● **What is expected**: Do not copy the pictures. Write out the lines from the start of the entries through the line containing "### connect".

[Raw data Boundary: Start]

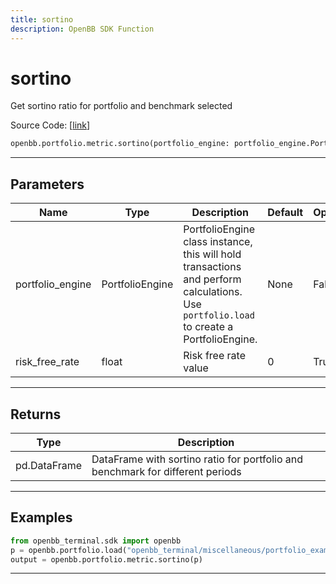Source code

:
```yaml
---
title: sortino
description: OpenBB SDK Function
---
```


# sortino

Get sortino ratio for portfolio and benchmark selected

Source Code: [[link](https://github.com/OpenBB-finance/OpenBBTerminal/tree/main/openbb_terminal/portfolio/portfolio_model.py#L1213)]

```python
openbb.portfolio.metric.sortino(portfolio_engine: portfolio_engine.PortfolioEngine, risk_free_rate: float = 0)
```

---

## Parameters

| Name | Type | Description | Default | Optional |
| ---- | ---- | ----------- | ------- | -------- |
| portfolio_engine | PortfolioEngine | PortfolioEngine class instance, this will hold transactions and perform calculations.<br/>Use `portfolio.load` to create a PortfolioEngine. | None | False |
| risk_free_rate | float | Risk free rate value | 0 | True |


---

## Returns

| Type | Description |
| ---- | ----------- |
| pd.DataFrame | DataFrame with sortino ratio for portfolio and benchmark for different periods |
---

## Examples

```python
from openbb_terminal.sdk import openbb
p = openbb.portfolio.load("openbb_terminal/miscellaneous/portfolio_examples/holdings/example.csv")
output = openbb.portfolio.metric.sortino(p)
```

---

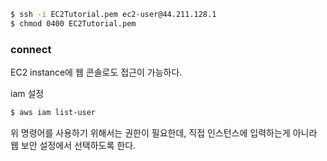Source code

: 
```sh
$ ssh -i EC2Tutorial.pem ec2-user@44.211.128.1
$ chmod 0400 EC2Tutorial.pem
```

### connect

EC2 instance에 웹 콘솔로도 접근이 가능하다.

iam 설정

```sh
$ aws iam list-user
```

위 명령어를 사용하기 위해서는 권한이 필요한데, 직접 인스턴스에 입력하는게 아니라 웹 보안 설정에서 선택하도록 한다.

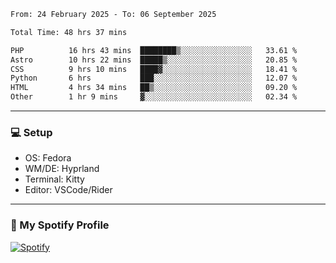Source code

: <!--START_SECTION:waka-->

```txt
From: 24 February 2025 - To: 06 September 2025

Total Time: 48 hrs 37 mins

PHP          16 hrs 43 mins  ████████▒░░░░░░░░░░░░░░░░   33.61 %
Astro        10 hrs 22 mins  █████▒░░░░░░░░░░░░░░░░░░░   20.85 %
CSS          9 hrs 10 mins   ████▓░░░░░░░░░░░░░░░░░░░░   18.41 %
Python       6 hrs           ███░░░░░░░░░░░░░░░░░░░░░░   12.07 %
HTML         4 hrs 34 mins   ██▒░░░░░░░░░░░░░░░░░░░░░░   09.20 %
Other        1 hr 9 mins     ▓░░░░░░░░░░░░░░░░░░░░░░░░   02.34 %
```

<!--END_SECTION:waka-->
---
### 💻 Setup
- OS: Fedora
- WM/DE: Hyprland
- Terminal: Kitty
- Editor: VSCode/Rider
---

### 🔗 My Spotify Profile
[![Spotify](https://img.shields.io/badge/Spotify-1DB954?style=for-the-badge&logo=spotify&logoColor=white)](https://open.spotify.com/user/iadb62ajtu2zdl2ojyme46ncu)
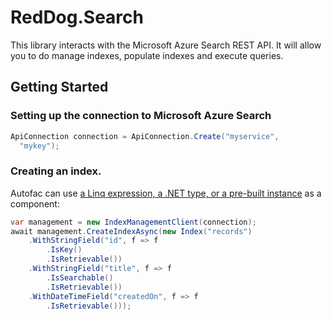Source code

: RedDog.Search
=============

This library interacts with the Microsoft Azure Search REST API. It will allow you to do manage indexes, populate indexes and execute queries.


## Getting Started

### Setting up the connection to Microsoft Azure Search

```C#
ApiConnection connection = ApiConnection.Create("myservice",
  "mykey");
```

### Creating an index.

Autofac can use [a Linq expression, a .NET type, or a pre-built instance](http://autofac.readthedocs.org/en/latest/register/registration.html) as a component:

```C#
var management = new IndexManagementClient(connection);
await management.CreateIndexAsync(new Index("records")
    .WithStringField("id", f => f
        .IsKey()
        .IsRetrievable())
    .WithStringField("title", f => f
        .IsSearchable()
        .IsRetrievable())
    .WithDateTimeField("createdOn", f => f
        .IsRetrievable()));
```
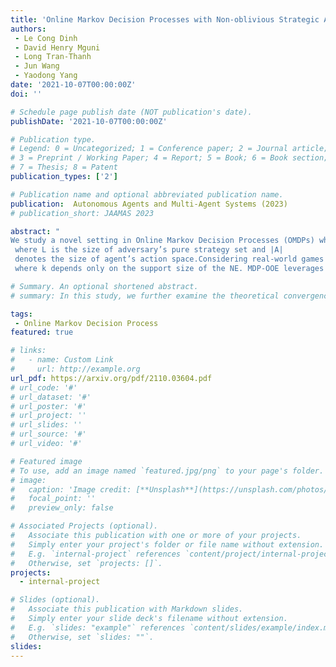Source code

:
 ```yaml
---
title: 'Online Markov Decision Processes with Non-oblivious Strategic Adversary'
authors:
 - Le Cong Dinh
 - David Henry Mguni
 - Long Tran-Thanh
 - Jun Wang
 - Yaodong Yang
date: '2021-10-07T00:00:00Z'
doi: ''

# Schedule page publish date (NOT publication's date).
publishDate: '2021-10-07T00:00:00Z'

# Publication type.
# Legend: 0 = Uncategorized; 1 = Conference paper; 2 = Journal article;
# 3 = Preprint / Working Paper; 4 = Report; 5 = Book; 6 = Book section;
# 7 = Thesis; 8 = Patent
publication_types: ['2']

# Publication name and optional abbreviated publication name.
publication:  Autonomous Agents and Multi-Agent Systems (2023)
# publication_short: JAAMAS 2023

abstract: "
We study a novel setting in Online Markov Decision Processes (OMDPs) where the loss function is chosen by a non-oblivious strategic adversary who follows a no-external regret algorithm. In this setting, we first demonstrate that MDP-Expert, an existing algorithm that works well with oblivious adversaries can still apply and achieve a policy regret bound of O(Tlog(L)−−−−−−−√+τ2Tlog(|A|)−−−−−−−−√)
 where L is the size of adversary’s pure strategy set and |A|
 denotes the size of agent’s action space.Considering real-world games where the support size of a NE is small, we further propose a new algorithm: MDP-Online Oracle Expert (MDP-OOE), that achieves a policy regret bound of O(Tlog(L)−−−−−−−√+τ2Tklog(k)−−−−−−−√)
 where k depends only on the support size of the NE. MDP-OOE leverages the key benefit of Double Oracle in game theory and thus can solve games with prohibitively large action space. Finally, to better understand the learning dynamics of no-regret methods, under the same setting of no-external regret adversary in OMDPs, we introduce an algorithm that achieves last-round convergence to a NE result. To our best knowledge, this is the first work leading to the last iteration result in OMDPs."

# Summary. An optional shortened abstract.
# summary: In this study, we further examine the theoretical convergence rate and sample complexity of such regret minimization-based double oracle methods, utilizing a unified framework called RegretMinimizing Double Oracle.

tags:
 - Online Markov Decision Process
featured: true

# links:
#   - name: Custom Link
#     url: http://example.org
url_pdf: https://arxiv.org/pdf/2110.03604.pdf
# url_code: '#'
# url_dataset: '#'
# url_poster: '#'
# url_project: ''
# url_slides: ''
# url_source: '#'
# url_video: '#'

# Featured image
# To use, add an image named `featured.jpg/png` to your page's folder.
# image:
#   caption: 'Image credit: [**Unsplash**](https://unsplash.com/photos/pLCdAaMFLTE)'
#   focal_point: ''
#   preview_only: false

# Associated Projects (optional).
#   Associate this publication with one or more of your projects.
#   Simply enter your project's folder or file name without extension.
#   E.g. `internal-project` references `content/project/internal-project/index.md`.
#   Otherwise, set `projects: []`.
projects:
  - internal-project

# Slides (optional).
#   Associate this publication with Markdown slides.
#   Simply enter your slide deck's filename without extension.
#   E.g. `slides: "example"` references `content/slides/example/index.md`.
#   Otherwise, set `slides: ""`.
slides:
---
```

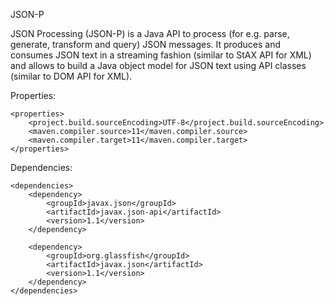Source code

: JSON-P

JSON Processing (JSON-P) is a Java API to process (for e.g. parse, generate, transform and query) 
JSON messages. It produces and consumes JSON text in a streaming fashion (similar to StAX API for XML) 
and allows to build a Java object model for JSON text using API classes (similar to DOM API for XML). 

Properties:

```
<properties>
    <project.build.sourceEncoding>UTF-8</project.build.sourceEncoding>
    <maven.compiler.source>11</maven.compiler.source>
    <maven.compiler.target>11</maven.compiler.target>
</properties>
```


Dependencies:

```
<dependencies>
    <dependency>
        <groupId>javax.json</groupId>
        <artifactId>javax.json-api</artifactId>
        <version>1.1</version>
    </dependency>

    <dependency>
        <groupId>org.glassfish</groupId>
        <artifactId>javax.json</artifactId>
        <version>1.1</version>
    </dependency>
</dependencies>
```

[Raw data Boundary: End]

● **Result of this exercise**:
Source code

:
```yaml
---
title: sortino
description: OpenBB SDK Function
---
```


# sortino

Get sortino ratio for portfolio and benchmark selected

Source Code: [[link](https://github.com/OpenBB-finance/OpenBBTerminal/tree/main/openbb_terminal/portfolio/portfolio_model.py#L1213)]

```python
openbb.portfolio.metric.sortino(portfolio_engine: portfolio_engine.PortfolioEngine, risk_free_rate: float = 0)
```

---

## Parameters

| Name | Type | Description | Default | Optional |
| ---- | ---- | ----------- | ------- | -------- |
| portfolio_engine | PortfolioEngine | PortfolioEngine class instance, this will hold transactions and perform calculations.<br/>Use `portfolio.load` to create a PortfolioEngine. | None | False |
| risk_free_rate | float | Risk free rate value | 0 | True |


---

## Returns

| Type | Description |
| ---- | ----------- |
| pd.DataFrame | DataFrame with sortino ratio for portfolio and benchmark for different periods |
---

## Examples

```python
from openbb_terminal.sdk import openbb
p = openbb.portfolio.load("openbb_terminal/miscellaneous/portfolio_examples/holdings/example.csv")
output = openbb.portfolio.metric.sortino(p)
```

---

Source code

: 
```sh
$ ssh -i EC2Tutorial.pem ec2-user@44.211.128.1
$ chmod 0400 EC2Tutorial.pem
```

### connect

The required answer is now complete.